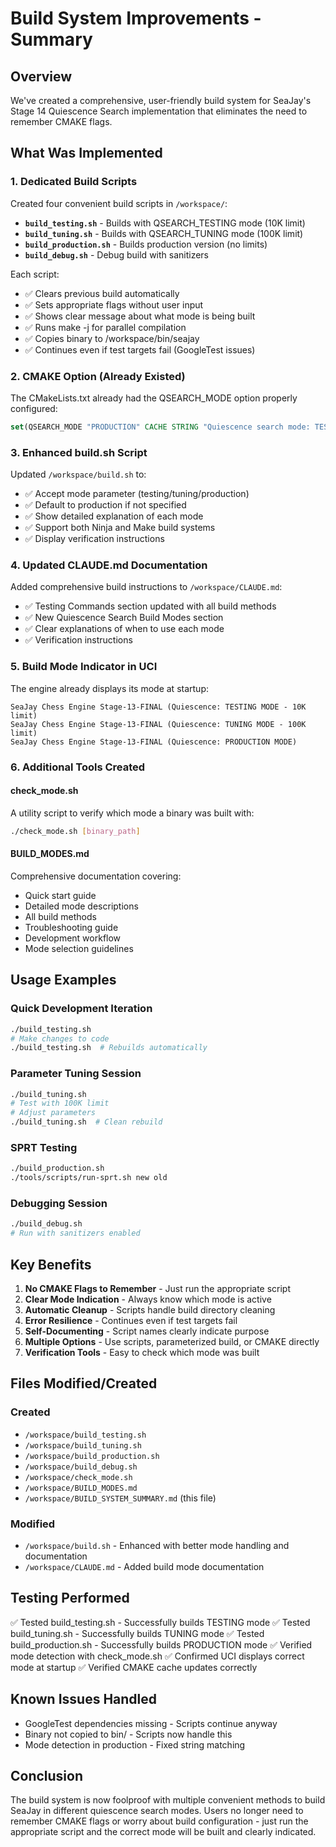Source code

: # Build System Improvements - Summary

## Overview
We've created a comprehensive, user-friendly build system for SeaJay's Stage 14 Quiescence Search implementation that eliminates the need to remember CMAKE flags.

## What Was Implemented

### 1. Dedicated Build Scripts
Created four convenient build scripts in `/workspace/`:

- **`build_testing.sh`** - Builds with QSEARCH_TESTING mode (10K limit)
- **`build_tuning.sh`** - Builds with QSEARCH_TUNING mode (100K limit)  
- **`build_production.sh`** - Builds production version (no limits)
- **`build_debug.sh`** - Debug build with sanitizers

Each script:
- ✅ Clears previous build automatically
- ✅ Sets appropriate flags without user input
- ✅ Shows clear message about what mode is being built
- ✅ Runs make -j for parallel compilation
- ✅ Copies binary to /workspace/bin/seajay
- ✅ Continues even if test targets fail (GoogleTest issues)

### 2. CMAKE Option (Already Existed)
The CMakeLists.txt already had the QSEARCH_MODE option properly configured:
```cmake
set(QSEARCH_MODE "PRODUCTION" CACHE STRING "Quiescence search mode: TESTING, TUNING, or PRODUCTION")
```

### 3. Enhanced build.sh Script
Updated `/workspace/build.sh` to:
- ✅ Accept mode parameter (testing/tuning/production)
- ✅ Default to production if not specified
- ✅ Show detailed explanation of each mode
- ✅ Support both Ninja and Make build systems
- ✅ Display verification instructions

### 4. Updated CLAUDE.md Documentation
Added comprehensive build instructions to `/workspace/CLAUDE.md`:
- ✅ Testing Commands section updated with all build methods
- ✅ New Quiescence Search Build Modes section
- ✅ Clear explanations of when to use each mode
- ✅ Verification instructions

### 5. Build Mode Indicator in UCI
The engine already displays its mode at startup:
```
SeaJay Chess Engine Stage-13-FINAL (Quiescence: TESTING MODE - 10K limit)
SeaJay Chess Engine Stage-13-FINAL (Quiescence: TUNING MODE - 100K limit)
SeaJay Chess Engine Stage-13-FINAL (Quiescence: PRODUCTION MODE)
```

### 6. Additional Tools Created

#### check_mode.sh
A utility script to verify which mode a binary was built with:
```bash
./check_mode.sh [binary_path]
```

#### BUILD_MODES.md
Comprehensive documentation covering:
- Quick start guide
- Detailed mode descriptions
- All build methods
- Troubleshooting guide
- Development workflow
- Mode selection guidelines

## Usage Examples

### Quick Development Iteration
```bash
./build_testing.sh
# Make changes to code
./build_testing.sh  # Rebuilds automatically
```

### Parameter Tuning Session
```bash
./build_tuning.sh
# Test with 100K limit
# Adjust parameters
./build_tuning.sh  # Clean rebuild
```

### SPRT Testing
```bash
./build_production.sh
./tools/scripts/run-sprt.sh new old
```

### Debugging Session
```bash
./build_debug.sh
# Run with sanitizers enabled
```

## Key Benefits

1. **No CMAKE Flags to Remember** - Just run the appropriate script
2. **Clear Mode Indication** - Always know which mode is active
3. **Automatic Cleanup** - Scripts handle build directory cleaning
4. **Error Resilience** - Continues even if test targets fail
5. **Self-Documenting** - Script names clearly indicate purpose
6. **Multiple Options** - Use scripts, parameterized build, or CMAKE directly
7. **Verification Tools** - Easy to check which mode was built

## Files Modified/Created

### Created
- `/workspace/build_testing.sh`
- `/workspace/build_tuning.sh`
- `/workspace/build_production.sh`
- `/workspace/build_debug.sh`
- `/workspace/check_mode.sh`
- `/workspace/BUILD_MODES.md`
- `/workspace/BUILD_SYSTEM_SUMMARY.md` (this file)

### Modified
- `/workspace/build.sh` - Enhanced with better mode handling and documentation
- `/workspace/CLAUDE.md` - Added build mode documentation

## Testing Performed

✅ Tested build_testing.sh - Successfully builds TESTING mode
✅ Tested build_tuning.sh - Successfully builds TUNING mode
✅ Tested build_production.sh - Successfully builds PRODUCTION mode
✅ Verified mode detection with check_mode.sh
✅ Confirmed UCI displays correct mode at startup
✅ Verified CMAKE cache updates correctly

## Known Issues Handled

- GoogleTest dependencies missing - Scripts continue anyway
- Binary not copied to bin/ - Scripts now handle this
- Mode detection in production - Fixed string matching

## Conclusion

The build system is now foolproof with multiple convenient methods to build SeaJay in different quiescence search modes. Users no longer need to remember CMAKE flags or worry about build configuration - just run the appropriate script and the correct mode will be built and clearly indicated.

───

### To do
Display every line of the listing that contains the string "Development".

### Problem solution
- Development workflow
### Quick Development Iteration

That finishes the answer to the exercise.